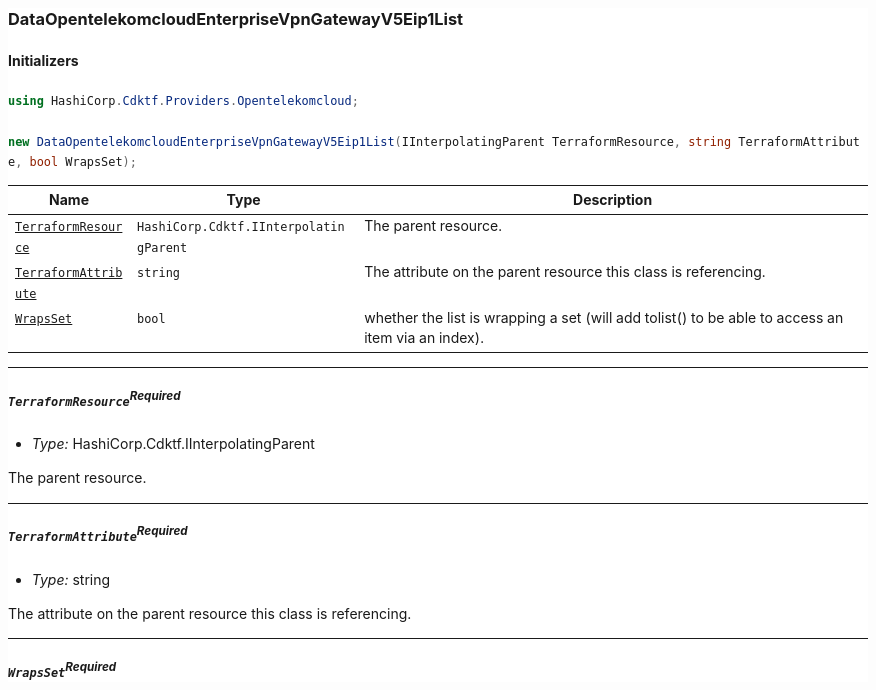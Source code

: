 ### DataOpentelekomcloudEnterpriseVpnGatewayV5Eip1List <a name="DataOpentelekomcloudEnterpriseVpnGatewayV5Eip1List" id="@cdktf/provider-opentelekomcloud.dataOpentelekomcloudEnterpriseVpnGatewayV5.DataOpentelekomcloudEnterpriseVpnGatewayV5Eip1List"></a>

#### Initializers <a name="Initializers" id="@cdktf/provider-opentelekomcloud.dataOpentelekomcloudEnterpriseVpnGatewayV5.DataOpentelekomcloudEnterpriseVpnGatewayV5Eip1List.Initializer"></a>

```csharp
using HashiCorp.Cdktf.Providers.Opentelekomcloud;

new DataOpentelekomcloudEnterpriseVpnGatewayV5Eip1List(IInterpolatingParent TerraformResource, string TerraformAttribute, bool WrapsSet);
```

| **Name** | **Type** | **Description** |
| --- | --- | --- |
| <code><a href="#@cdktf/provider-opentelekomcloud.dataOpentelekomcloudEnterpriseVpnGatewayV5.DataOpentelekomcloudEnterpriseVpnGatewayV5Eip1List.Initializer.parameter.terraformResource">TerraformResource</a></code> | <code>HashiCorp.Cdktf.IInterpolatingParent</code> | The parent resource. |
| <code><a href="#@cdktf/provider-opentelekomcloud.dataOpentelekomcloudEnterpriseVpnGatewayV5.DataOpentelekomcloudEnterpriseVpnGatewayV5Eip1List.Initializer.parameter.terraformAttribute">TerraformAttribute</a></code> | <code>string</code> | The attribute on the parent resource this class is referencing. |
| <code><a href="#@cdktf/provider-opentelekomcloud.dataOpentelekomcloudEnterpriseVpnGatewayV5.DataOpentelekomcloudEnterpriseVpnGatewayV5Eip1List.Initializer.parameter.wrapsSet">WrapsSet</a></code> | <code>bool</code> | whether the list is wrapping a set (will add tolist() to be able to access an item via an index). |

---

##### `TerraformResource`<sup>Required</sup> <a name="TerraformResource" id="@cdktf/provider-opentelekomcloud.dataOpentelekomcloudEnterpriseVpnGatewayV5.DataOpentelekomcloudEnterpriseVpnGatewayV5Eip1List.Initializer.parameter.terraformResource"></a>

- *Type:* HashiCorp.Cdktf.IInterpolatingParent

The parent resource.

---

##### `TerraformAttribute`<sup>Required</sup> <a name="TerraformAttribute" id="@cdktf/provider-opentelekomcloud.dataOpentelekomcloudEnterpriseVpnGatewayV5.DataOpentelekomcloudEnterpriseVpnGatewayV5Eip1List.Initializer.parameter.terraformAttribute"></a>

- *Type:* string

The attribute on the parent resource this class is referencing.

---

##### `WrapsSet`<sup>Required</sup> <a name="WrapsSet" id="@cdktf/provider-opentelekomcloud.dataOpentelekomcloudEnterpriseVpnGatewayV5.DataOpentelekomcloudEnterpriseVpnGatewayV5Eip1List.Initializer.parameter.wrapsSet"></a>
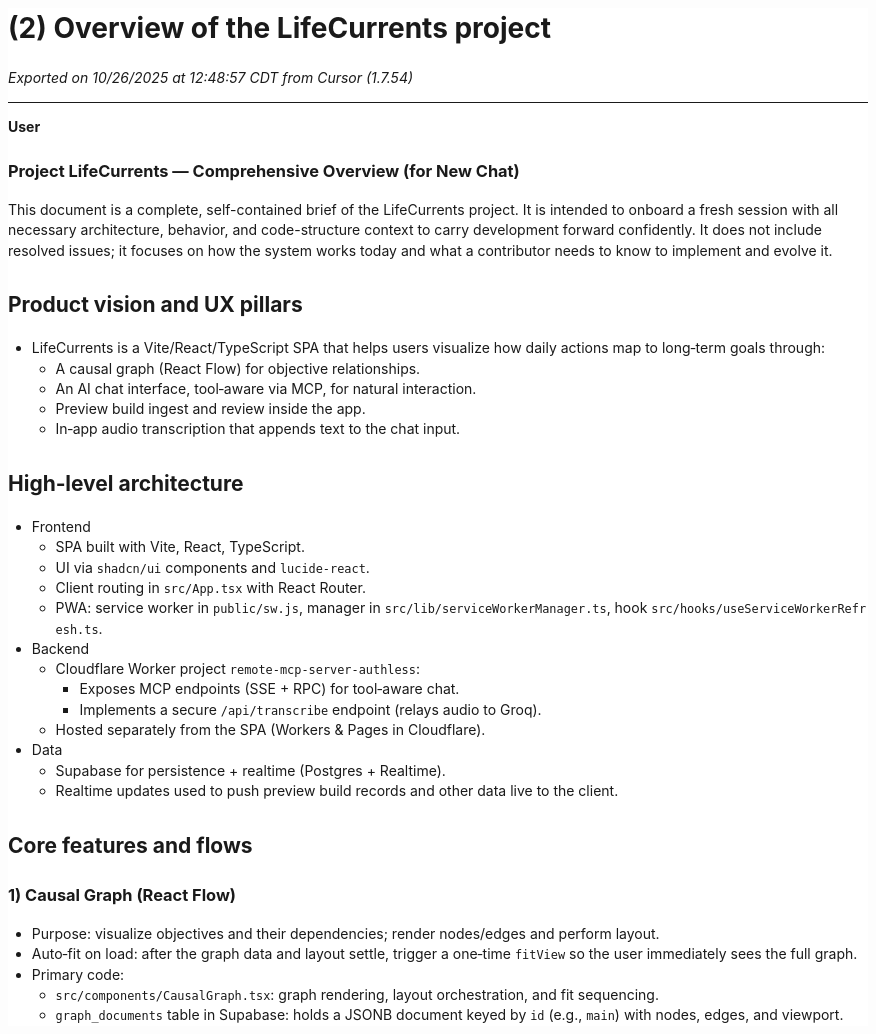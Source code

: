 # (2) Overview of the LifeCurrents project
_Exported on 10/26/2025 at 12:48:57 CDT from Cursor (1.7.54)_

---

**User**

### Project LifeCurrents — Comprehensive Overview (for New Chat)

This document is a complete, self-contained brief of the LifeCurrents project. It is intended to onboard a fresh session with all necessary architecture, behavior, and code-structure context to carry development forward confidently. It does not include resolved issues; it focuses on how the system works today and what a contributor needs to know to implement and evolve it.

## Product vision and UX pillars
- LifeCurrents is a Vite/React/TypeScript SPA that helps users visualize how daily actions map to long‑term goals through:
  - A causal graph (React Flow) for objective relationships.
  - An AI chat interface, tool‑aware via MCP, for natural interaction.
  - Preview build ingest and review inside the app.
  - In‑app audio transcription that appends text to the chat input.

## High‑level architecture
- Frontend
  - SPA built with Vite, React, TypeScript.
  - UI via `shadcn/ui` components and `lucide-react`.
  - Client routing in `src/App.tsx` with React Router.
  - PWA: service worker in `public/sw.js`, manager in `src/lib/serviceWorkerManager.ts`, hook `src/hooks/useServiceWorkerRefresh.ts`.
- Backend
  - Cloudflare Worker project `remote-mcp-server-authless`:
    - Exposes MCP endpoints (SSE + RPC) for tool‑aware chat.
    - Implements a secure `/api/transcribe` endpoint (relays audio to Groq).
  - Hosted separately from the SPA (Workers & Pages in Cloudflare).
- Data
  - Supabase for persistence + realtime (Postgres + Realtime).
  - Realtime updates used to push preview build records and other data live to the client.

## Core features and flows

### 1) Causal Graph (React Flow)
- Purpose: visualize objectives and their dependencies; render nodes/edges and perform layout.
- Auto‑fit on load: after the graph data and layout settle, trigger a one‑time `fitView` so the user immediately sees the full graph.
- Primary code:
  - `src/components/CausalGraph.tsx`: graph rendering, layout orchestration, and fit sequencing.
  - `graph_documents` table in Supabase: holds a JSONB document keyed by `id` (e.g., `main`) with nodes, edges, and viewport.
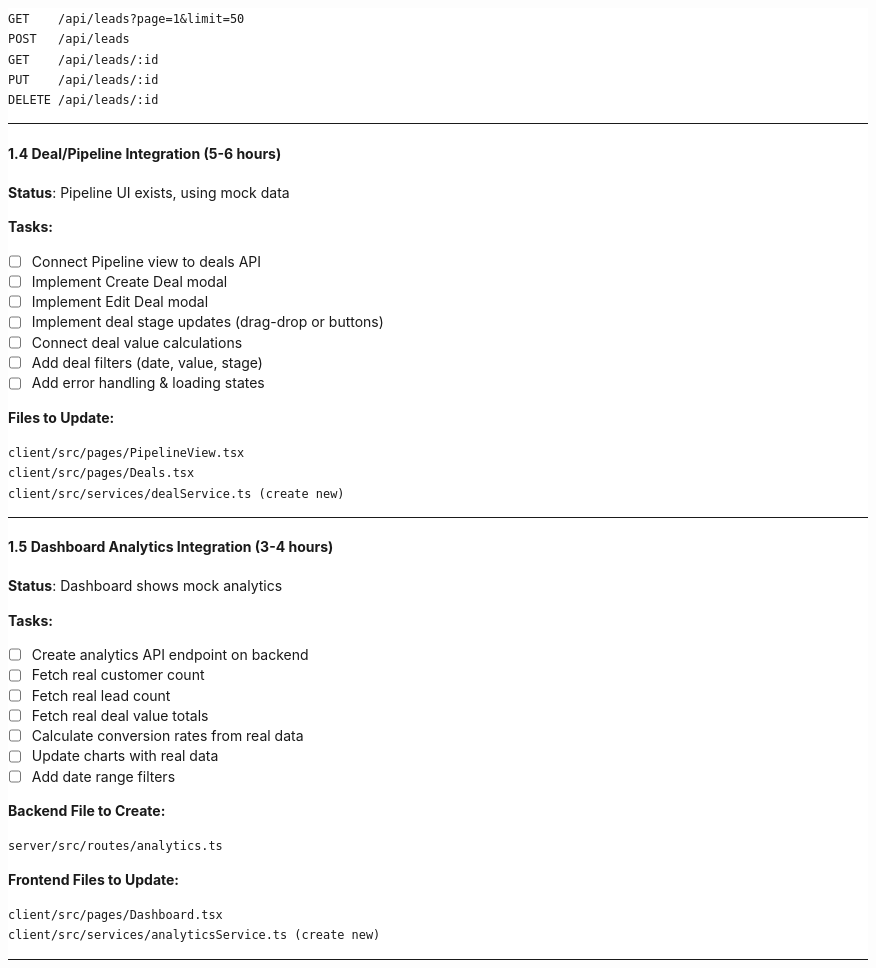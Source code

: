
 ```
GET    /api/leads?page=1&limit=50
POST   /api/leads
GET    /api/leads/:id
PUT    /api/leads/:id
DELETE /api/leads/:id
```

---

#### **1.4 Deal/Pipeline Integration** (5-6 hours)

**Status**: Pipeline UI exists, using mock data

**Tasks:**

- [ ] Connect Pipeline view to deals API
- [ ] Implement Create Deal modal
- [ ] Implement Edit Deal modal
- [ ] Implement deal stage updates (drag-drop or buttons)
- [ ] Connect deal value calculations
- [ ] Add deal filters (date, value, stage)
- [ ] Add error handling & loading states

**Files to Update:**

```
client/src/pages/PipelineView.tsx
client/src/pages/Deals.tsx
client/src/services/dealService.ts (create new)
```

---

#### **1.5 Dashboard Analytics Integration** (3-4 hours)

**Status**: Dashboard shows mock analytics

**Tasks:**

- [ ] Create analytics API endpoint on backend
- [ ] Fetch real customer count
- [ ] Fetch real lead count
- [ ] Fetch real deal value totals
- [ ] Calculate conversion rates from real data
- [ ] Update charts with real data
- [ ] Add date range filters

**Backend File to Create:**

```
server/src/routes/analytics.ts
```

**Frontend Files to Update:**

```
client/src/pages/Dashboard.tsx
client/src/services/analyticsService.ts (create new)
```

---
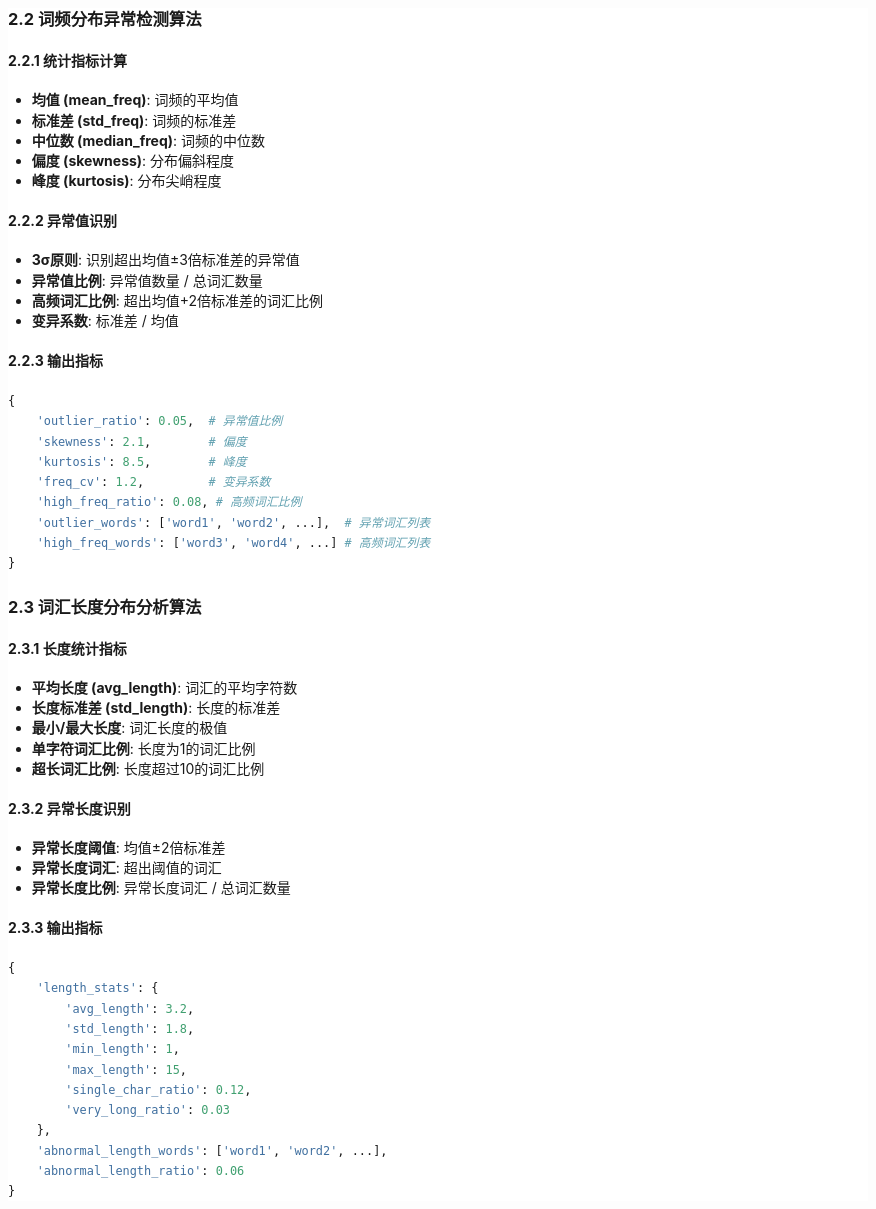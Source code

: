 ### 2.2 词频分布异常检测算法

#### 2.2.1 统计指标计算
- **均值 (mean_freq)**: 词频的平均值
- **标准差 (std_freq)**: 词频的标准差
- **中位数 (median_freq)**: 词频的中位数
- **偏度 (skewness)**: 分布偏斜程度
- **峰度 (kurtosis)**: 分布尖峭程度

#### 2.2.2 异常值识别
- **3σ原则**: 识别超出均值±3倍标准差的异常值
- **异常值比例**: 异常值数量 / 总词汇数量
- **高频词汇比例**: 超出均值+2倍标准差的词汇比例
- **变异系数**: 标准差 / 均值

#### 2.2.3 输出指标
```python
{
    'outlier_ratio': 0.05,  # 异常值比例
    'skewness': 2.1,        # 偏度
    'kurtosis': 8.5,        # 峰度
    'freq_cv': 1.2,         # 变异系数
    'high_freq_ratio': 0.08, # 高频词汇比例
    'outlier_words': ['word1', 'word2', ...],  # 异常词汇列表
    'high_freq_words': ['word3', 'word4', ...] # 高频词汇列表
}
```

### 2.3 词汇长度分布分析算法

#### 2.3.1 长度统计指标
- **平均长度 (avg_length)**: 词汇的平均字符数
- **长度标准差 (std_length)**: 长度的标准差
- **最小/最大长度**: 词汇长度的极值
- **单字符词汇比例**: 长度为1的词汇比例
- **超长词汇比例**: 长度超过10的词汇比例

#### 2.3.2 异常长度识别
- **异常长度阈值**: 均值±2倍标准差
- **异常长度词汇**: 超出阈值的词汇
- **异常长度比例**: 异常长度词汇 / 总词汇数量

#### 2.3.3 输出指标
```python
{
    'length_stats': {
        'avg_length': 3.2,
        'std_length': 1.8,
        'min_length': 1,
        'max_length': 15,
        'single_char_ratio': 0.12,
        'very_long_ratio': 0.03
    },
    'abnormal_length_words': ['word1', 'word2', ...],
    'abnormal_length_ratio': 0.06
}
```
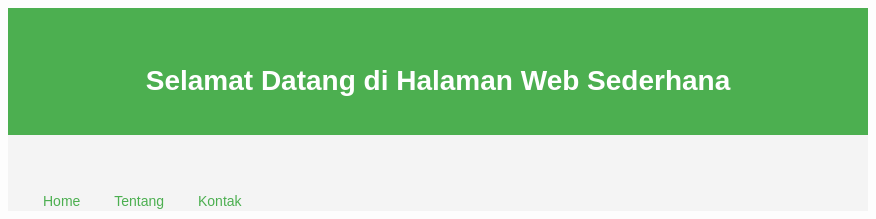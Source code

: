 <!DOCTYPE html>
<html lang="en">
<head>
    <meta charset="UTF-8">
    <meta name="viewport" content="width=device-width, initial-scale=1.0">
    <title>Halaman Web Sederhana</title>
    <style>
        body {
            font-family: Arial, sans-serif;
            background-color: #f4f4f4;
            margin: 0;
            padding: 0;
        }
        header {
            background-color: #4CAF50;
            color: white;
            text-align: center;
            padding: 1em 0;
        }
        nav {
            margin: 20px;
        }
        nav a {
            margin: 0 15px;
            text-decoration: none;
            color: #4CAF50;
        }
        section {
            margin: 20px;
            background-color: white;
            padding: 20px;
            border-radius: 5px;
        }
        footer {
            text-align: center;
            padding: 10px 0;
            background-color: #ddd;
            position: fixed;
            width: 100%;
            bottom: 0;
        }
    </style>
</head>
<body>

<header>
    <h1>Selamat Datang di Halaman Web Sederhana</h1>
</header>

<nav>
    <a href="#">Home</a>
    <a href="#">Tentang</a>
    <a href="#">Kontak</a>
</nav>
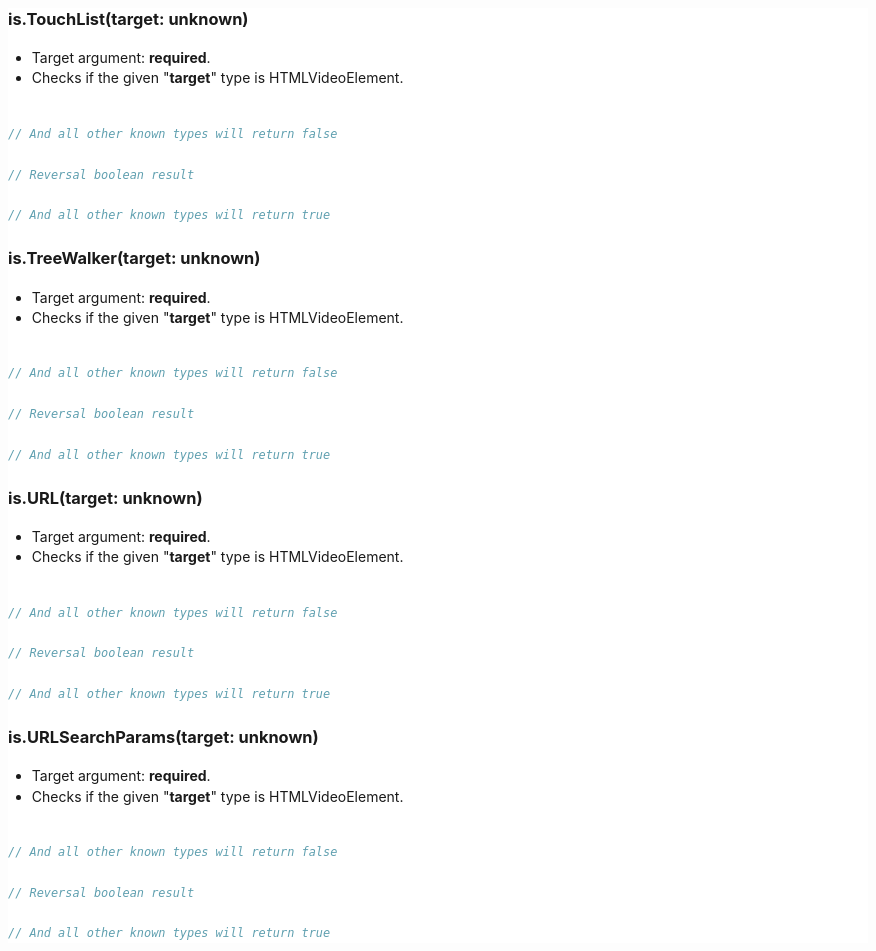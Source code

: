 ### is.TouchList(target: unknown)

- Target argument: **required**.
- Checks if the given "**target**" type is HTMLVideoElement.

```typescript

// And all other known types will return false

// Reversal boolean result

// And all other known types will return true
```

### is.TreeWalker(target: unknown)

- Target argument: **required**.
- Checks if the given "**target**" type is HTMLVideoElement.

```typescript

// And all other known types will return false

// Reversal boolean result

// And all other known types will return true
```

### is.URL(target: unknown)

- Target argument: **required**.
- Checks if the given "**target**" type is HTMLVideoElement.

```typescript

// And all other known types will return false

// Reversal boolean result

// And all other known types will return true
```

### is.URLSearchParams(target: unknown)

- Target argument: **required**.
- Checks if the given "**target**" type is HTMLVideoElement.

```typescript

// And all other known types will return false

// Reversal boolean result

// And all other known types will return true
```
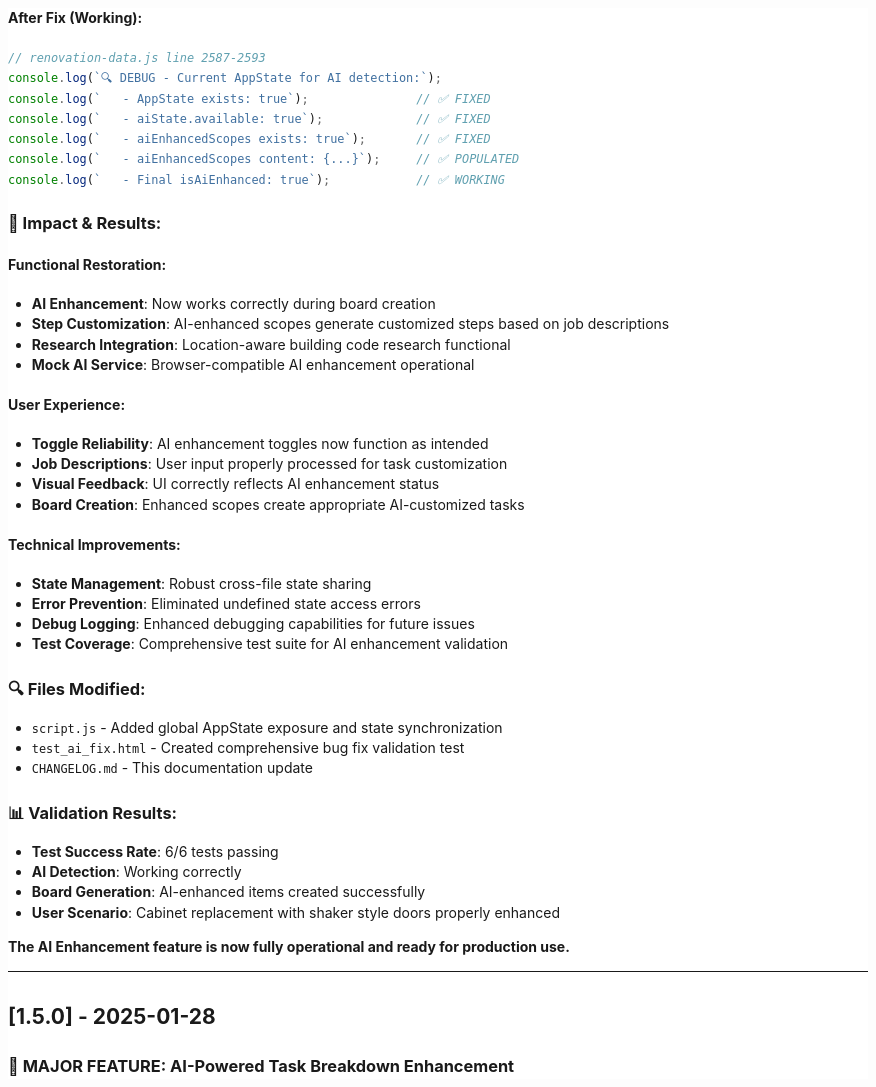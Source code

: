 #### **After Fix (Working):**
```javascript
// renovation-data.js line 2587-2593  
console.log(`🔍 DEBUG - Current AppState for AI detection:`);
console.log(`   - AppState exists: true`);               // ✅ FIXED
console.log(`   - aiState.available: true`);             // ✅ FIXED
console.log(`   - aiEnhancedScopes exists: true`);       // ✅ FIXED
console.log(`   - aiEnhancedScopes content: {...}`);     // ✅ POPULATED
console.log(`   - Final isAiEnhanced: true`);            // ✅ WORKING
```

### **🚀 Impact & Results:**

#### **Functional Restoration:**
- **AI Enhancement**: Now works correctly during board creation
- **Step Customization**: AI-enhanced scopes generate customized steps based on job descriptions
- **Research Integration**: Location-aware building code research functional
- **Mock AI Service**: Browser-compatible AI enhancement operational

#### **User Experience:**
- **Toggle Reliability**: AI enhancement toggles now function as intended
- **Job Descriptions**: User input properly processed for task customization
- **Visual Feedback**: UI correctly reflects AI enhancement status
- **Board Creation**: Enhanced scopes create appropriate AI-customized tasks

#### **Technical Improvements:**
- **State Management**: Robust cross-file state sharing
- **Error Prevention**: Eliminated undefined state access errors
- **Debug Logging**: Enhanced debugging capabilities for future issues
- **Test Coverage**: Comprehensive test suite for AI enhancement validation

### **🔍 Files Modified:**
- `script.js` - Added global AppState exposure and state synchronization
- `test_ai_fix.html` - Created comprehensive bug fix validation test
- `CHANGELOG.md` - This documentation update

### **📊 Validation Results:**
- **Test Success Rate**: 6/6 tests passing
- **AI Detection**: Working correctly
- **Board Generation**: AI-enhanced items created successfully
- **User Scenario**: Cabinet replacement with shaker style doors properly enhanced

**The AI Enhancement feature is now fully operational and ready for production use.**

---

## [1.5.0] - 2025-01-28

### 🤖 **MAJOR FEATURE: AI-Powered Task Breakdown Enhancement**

▸ **Activity**
I need every line of the data that has the word "using"; please list them.

▸ **Written response**
using HashiCorp.Cdktf.Providers.Opentelekomcloud;
**Status**: Pipeline UI exists, using mock data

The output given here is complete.